Your instructions: The entries are to be output word for word, with the pictures omitted.

──────── Data for processing ────────

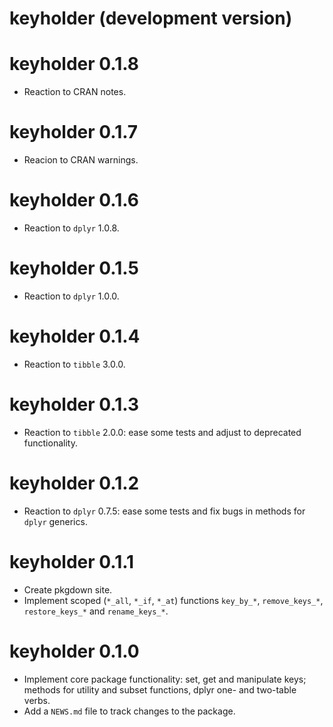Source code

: # keyholder (development version)

# keyholder 0.1.8

* Reaction to CRAN notes.

# keyholder 0.1.7

* Reacion to CRAN warnings.

# keyholder 0.1.6

* Reaction to `dplyr` 1.0.8.

# keyholder 0.1.5

* Reaction to `dplyr` 1.0.0.

# keyholder 0.1.4

* Reaction to `tibble` 3.0.0.

# keyholder 0.1.3

* Reaction to `tibble` 2.0.0: ease some tests and adjust to deprecated functionality.

# keyholder 0.1.2

* Reaction to `dplyr` 0.7.5: ease some tests and fix bugs in methods for `dplyr` generics.

# keyholder 0.1.1

* Create pkgdown site.
* Implement scoped (`*_all`, `*_if`, `*_at`) functions `key_by_*`,
`remove_keys_*`, `restore_keys_*` and `rename_keys_*`.

# keyholder 0.1.0

* Implement core package functionality: set, get and manipulate keys; methods
for utility and subset functions, dplyr one- and two-table verbs.
* Add a `NEWS.md` file to track changes to the package.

────────

The answer:
Source code

: # keyholder (development version)

# keyholder 0.1.8

* Reaction to CRAN notes.

# keyholder 0.1.7

* Reacion to CRAN warnings.

# keyholder 0.1.6

* Reaction to `dplyr` 1.0.8.

# keyholder 0.1.5

* Reaction to `dplyr` 1.0.0.

# keyholder 0.1.4

* Reaction to `tibble` 3.0.0.

# keyholder 0.1.3

* Reaction to `tibble` 2.0.0: ease some tests and adjust to deprecated functionality.

# keyholder 0.1.2

* Reaction to `dplyr` 0.7.5: ease some tests and fix bugs in methods for `dplyr` generics.

# keyholder 0.1.1

* Create pkgdown site.
* Implement scoped (`*_all`, `*_if`, `*_at`) functions `key_by_*`,
`remove_keys_*`, `restore_keys_*` and `rename_keys_*`.

# keyholder 0.1.0

* Implement core package functionality: set, get and manipulate keys; methods
for utility and subset functions, dplyr one- and two-table verbs.
* Add a `NEWS.md` file to track changes to the package.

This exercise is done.